Questo lavoro condiviso ha permesso di rafforzare in modo significativo il legame tra la testata e la rete associativa della FISH, contribuendo a valorizzarne le esperienze, le competenze e le istanze provenienti dai territori. Superando si è così consolidato come uno spazio autorevole di informazione e riflessione, capace di dare visibilità alle buone pratiche, di sostenere una rappresentazione corretta e non stereotipata della disabilità e di favorire un dialogo costante tra le associazioni, le istituzioni e la società civile. Il contributo di Stefania è stato centrale nel costruire un’informazione capace di accompagnare il dibattito pubblico con competenza e profondità, senza mai perdere di vista le ricadute concrete delle politiche e delle scelte istituzionali sulla vita quotidiana delle persone con disabilità e delle loro famiglie. Attraverso Superando.it, ha sostenuto e seguito con attenzione le principali battaglie civili del movimento per i diritti, dall’inclusione scolastica e lavorativa all’accessibilità e alla piena partecipazione sociale.

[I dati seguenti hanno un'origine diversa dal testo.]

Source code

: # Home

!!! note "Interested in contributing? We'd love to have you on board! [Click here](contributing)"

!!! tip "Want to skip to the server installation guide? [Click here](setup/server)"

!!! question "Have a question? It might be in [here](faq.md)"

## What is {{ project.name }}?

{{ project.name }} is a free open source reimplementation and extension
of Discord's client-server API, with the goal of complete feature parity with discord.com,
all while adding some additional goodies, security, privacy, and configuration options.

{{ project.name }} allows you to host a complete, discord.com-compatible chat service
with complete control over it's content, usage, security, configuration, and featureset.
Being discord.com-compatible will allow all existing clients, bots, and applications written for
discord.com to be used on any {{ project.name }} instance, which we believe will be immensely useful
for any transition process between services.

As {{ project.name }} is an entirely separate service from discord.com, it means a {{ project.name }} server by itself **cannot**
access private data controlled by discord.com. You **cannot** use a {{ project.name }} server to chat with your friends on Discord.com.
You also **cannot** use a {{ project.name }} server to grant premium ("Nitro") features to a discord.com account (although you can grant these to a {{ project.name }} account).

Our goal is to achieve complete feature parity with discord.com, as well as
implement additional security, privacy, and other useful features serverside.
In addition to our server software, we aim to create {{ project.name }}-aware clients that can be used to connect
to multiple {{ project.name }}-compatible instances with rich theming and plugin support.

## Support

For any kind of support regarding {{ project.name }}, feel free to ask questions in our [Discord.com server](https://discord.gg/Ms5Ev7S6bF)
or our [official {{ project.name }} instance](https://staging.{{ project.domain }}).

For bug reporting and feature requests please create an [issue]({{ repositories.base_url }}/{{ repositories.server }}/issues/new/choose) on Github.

Il suo lavoro ha rappresentato un vero e proprio presidio culturale e civile, orientato a contrastare stereotipi, narrazioni pietistiche e approcci assistenzialistici, promuovendo invece una lettura della disabilità fondata sui diritti, sull’autodeterminazione e sulla cittadinanza attiva. In questo percorso, Stefania ha sempre dimostrato una grande sensibilità umana, unita a una profonda competenza professionale.

La scomparsa di Stefania Delendati lascia un vuoto umano e professionale difficile da colmare, ma anche un’eredità solida fatta di metodo, valori e visione. Continuare il lavoro di Superando.it nel solco da lei tracciato, in dialogo con Stefano Borgato e con la rete associativa della FISH, significa onorarne la memoria e dare continuità a un impegno che resta oggi più che mai necessario.

Quindi grazie Stefania: con il tuo lavoro lasci una testimonianza concreta di rigore editoriale, responsabilità culturale e impegno civile, contribuendo a rendere Superando non solo uno strumento di informazione, ma uno spazio autentico di diritti, partecipazione e rispetto delle persone.